Le associazioni animaliste hanno ragione sul fatto che, a lungo termine, i piani di abbattimento non funzionano ma in questo momento, di fronte a un’emergenza, non ci sono altre soluzioni”. Lo afferma il presidente della Provincia, Gianfranco Baldi, dopo l’incontro di oggi con le associazioni Rifugio Miletta e Animal Law, contrarie al previsto abbattimento di mille caprioli proposto dalla Provincia alla Regione per evitare altri danni al settore agricolo.
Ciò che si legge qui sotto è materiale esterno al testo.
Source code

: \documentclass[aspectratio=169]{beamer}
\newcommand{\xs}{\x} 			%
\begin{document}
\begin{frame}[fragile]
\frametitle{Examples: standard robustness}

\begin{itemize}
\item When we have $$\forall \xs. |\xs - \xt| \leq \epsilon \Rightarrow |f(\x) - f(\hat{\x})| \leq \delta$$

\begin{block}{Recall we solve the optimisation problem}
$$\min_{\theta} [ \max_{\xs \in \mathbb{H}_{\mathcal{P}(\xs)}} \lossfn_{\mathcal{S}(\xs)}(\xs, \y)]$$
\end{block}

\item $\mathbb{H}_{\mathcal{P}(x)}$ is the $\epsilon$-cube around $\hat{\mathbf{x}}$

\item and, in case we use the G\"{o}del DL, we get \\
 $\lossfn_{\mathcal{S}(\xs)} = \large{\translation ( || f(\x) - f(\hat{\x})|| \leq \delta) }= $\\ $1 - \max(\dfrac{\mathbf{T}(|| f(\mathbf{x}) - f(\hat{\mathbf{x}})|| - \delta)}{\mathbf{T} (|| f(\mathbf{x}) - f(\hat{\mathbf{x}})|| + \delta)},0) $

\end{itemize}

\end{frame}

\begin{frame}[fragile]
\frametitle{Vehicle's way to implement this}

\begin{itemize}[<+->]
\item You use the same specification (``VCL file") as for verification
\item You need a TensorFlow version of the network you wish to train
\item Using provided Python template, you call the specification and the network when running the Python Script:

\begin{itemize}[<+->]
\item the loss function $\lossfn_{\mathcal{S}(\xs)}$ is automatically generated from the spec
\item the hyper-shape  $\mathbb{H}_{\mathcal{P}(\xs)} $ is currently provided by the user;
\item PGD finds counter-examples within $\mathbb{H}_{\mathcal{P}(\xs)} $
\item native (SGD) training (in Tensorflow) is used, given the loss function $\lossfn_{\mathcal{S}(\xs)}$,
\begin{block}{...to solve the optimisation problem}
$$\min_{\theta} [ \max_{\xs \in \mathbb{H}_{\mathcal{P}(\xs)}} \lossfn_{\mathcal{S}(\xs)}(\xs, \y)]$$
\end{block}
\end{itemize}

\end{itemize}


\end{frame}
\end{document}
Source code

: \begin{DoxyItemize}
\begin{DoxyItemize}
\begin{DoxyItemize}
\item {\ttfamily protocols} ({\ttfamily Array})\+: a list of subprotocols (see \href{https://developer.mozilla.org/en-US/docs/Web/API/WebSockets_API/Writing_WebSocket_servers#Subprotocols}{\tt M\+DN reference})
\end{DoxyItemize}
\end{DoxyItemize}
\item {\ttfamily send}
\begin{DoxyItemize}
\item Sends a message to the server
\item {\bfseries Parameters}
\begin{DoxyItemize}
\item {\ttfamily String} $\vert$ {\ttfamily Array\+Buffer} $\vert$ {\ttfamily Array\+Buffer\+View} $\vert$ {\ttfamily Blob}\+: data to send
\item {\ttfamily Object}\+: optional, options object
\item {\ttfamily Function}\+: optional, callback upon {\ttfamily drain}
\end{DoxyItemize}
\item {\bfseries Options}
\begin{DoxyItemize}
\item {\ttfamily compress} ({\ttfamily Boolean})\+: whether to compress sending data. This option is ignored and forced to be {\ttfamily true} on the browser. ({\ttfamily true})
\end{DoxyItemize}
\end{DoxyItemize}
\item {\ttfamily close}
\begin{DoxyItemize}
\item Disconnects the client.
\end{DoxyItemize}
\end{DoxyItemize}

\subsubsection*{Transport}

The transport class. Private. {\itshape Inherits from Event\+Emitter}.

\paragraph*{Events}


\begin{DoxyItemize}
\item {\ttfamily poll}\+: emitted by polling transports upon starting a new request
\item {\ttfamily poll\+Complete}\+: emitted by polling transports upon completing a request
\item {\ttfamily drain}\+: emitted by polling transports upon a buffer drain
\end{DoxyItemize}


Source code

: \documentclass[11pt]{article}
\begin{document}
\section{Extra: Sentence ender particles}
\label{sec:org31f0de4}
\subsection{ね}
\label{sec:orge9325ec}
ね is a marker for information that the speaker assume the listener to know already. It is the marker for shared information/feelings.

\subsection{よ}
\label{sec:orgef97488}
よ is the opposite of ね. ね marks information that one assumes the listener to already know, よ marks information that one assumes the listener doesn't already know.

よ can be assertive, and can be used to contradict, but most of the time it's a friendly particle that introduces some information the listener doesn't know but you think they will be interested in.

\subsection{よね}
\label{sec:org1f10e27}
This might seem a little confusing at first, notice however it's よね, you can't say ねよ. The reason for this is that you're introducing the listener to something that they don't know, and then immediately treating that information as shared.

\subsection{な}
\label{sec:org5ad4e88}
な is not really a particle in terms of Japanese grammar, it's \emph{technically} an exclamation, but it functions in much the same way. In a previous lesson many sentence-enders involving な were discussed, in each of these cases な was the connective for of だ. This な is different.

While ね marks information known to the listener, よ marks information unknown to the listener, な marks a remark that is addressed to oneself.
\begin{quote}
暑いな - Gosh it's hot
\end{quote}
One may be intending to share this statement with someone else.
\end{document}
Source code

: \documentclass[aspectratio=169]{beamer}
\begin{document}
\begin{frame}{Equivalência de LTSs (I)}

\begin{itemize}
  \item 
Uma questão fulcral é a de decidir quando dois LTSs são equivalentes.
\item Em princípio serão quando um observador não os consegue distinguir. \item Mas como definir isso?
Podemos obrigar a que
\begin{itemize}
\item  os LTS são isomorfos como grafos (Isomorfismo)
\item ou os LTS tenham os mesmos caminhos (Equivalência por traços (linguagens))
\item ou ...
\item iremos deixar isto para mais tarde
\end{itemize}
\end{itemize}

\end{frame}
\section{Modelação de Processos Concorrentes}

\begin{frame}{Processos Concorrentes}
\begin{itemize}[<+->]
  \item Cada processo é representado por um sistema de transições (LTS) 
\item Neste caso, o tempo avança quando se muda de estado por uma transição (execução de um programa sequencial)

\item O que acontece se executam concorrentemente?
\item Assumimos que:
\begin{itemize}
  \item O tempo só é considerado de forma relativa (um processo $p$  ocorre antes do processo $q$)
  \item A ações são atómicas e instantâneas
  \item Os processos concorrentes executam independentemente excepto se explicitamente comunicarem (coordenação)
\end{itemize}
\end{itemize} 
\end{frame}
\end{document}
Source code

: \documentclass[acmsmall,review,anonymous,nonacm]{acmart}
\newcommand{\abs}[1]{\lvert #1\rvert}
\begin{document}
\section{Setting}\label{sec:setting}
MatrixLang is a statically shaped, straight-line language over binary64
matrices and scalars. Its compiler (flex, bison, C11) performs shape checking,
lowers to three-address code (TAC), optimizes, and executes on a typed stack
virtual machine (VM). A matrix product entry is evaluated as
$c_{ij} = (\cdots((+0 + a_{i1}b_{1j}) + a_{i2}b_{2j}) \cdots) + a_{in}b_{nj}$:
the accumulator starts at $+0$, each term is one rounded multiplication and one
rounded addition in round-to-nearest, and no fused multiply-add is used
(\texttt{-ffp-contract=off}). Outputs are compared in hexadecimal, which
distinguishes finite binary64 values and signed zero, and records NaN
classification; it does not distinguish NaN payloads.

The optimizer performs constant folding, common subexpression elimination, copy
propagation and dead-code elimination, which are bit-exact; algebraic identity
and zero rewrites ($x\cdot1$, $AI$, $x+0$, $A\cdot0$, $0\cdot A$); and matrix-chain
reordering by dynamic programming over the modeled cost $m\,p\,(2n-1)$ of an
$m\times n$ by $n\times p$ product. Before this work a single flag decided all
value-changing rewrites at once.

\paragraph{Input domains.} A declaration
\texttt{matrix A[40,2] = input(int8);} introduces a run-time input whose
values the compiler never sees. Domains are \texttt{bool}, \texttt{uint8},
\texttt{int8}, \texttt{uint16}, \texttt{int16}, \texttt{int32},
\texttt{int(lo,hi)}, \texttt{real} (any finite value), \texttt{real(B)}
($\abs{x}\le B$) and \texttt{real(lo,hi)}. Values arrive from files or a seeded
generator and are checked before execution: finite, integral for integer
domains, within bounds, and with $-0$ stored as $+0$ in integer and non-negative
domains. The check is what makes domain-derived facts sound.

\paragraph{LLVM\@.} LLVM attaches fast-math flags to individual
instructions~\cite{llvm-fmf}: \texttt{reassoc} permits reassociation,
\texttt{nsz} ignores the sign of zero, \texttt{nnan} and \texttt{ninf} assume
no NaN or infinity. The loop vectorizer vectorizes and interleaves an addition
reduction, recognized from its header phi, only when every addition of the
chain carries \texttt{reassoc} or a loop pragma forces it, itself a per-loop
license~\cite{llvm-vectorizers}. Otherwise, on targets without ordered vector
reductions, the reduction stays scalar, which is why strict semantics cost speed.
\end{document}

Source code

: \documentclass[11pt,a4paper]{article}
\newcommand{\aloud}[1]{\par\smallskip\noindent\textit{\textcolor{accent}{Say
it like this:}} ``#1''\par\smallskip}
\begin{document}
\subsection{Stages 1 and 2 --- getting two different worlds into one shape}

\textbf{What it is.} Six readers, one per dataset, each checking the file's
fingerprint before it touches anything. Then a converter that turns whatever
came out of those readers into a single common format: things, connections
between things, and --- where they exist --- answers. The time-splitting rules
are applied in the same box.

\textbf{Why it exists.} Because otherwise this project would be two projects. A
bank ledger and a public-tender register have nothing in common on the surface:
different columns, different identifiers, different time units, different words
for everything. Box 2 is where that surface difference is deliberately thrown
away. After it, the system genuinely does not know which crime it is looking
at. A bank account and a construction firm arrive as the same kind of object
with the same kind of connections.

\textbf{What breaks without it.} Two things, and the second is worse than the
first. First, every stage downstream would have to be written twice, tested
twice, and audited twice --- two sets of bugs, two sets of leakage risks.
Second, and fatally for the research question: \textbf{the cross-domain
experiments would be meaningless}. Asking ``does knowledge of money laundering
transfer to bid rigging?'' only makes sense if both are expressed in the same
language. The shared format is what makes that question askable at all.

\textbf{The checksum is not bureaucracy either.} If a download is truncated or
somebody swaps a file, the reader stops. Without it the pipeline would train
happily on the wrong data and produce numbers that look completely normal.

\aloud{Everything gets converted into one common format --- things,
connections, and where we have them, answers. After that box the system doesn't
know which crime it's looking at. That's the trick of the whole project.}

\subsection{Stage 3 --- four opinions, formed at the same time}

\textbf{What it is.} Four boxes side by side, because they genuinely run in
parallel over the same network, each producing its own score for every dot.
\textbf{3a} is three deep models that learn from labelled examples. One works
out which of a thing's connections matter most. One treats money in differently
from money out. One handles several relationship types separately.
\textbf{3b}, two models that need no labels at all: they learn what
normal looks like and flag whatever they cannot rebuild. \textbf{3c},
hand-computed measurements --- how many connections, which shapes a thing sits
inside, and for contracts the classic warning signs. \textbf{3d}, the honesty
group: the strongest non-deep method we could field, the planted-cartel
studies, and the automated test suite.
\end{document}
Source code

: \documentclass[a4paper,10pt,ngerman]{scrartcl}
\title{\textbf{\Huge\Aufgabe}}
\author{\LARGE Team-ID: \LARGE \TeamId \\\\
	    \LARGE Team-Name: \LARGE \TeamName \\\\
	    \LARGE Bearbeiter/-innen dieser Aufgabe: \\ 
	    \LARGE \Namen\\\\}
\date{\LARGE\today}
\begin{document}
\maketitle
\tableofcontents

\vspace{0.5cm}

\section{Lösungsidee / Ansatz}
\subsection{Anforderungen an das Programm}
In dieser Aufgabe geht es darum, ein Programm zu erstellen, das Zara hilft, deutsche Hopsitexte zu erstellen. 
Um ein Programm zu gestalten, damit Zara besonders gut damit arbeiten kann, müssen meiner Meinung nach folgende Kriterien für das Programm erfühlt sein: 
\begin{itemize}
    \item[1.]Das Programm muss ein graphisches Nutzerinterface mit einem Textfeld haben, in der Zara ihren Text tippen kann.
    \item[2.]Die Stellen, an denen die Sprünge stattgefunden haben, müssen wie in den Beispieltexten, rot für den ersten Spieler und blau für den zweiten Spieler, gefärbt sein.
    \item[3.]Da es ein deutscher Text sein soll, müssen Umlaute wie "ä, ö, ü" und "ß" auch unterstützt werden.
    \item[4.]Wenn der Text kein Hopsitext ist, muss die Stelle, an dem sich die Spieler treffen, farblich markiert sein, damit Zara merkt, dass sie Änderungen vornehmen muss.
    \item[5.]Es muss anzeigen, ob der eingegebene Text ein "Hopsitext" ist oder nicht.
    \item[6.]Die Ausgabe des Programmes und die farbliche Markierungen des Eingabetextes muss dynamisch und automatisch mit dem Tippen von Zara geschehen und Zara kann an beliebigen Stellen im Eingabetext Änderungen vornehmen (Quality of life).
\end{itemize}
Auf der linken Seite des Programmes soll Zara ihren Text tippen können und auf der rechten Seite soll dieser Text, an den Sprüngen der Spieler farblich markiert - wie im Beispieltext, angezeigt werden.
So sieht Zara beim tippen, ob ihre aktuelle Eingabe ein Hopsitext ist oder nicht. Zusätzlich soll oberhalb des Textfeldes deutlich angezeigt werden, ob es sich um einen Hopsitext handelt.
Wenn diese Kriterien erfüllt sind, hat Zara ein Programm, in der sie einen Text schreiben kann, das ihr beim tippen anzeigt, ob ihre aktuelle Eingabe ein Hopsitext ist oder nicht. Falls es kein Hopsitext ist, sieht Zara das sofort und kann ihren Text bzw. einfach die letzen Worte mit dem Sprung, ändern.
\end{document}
Le due associazioni, a palazzo Ghilini, ad Alessandria, hanno illustrato le loro soluzioni alternative al piano straordinario, proponendo l’utilizzo di recinzioni elettrificate a una certa altezza e la diffusione di rumore da apparecchiature a ultrasuoni. “Tali metodi – hanno spiegato le due associazioni -, insieme ad altri, vanno applicati al contempo poiché singolarmente possono non essere efficaci. La Provincia sostiene di averli già messi in atto senza successo negli anni scorsi ma si deve comprendere come ciò è avvenuto. Le recinzioni, per esempio, che caratteristiche avevano? Inoltre, le apparecchiature sonore, che secondo la Provincia non funzionano poiché dopo poco tempo gli animali si abituano, oggi emettono rumori non in continuo e con frequenze diverse che spaventano gli animali. Una soluzione già adottata altrove in Italia nei vigneti grazie ai fondi europei”.

L’amministrazione provinciale, dicono ancora gli animalisti, “purtroppo, ha però deciso di non prendere in considerazione queste soluzioni e quindi di andare avanti con il piano di abbattimento, al quale ci opporremo, anche attraverso le vie legali, poiché è dimostrato che i piani del genere non funzionano: sono anni che vengono attuati ma i risultati non si vedono”. Si rischia quindi un contenzioso davanti al Tar sulla questione caprioli. “Se un giudice, in caso di ricorso, dirà che abbiamo sbagliato – dice Baldi – ne prenderò atto ma non vedo alternative efficaci nell’immediato. Le soluzioni proposte dalle associazioni potranno anche essere valide ma servono tanti soldi e tempi lunghi, almeno quattro o cinque anni per vederle messe in pratica. Nel frattempo, cosa facciamo? Oltretutto, non c’è alcuna garanzia sulla loro effettiva validità”.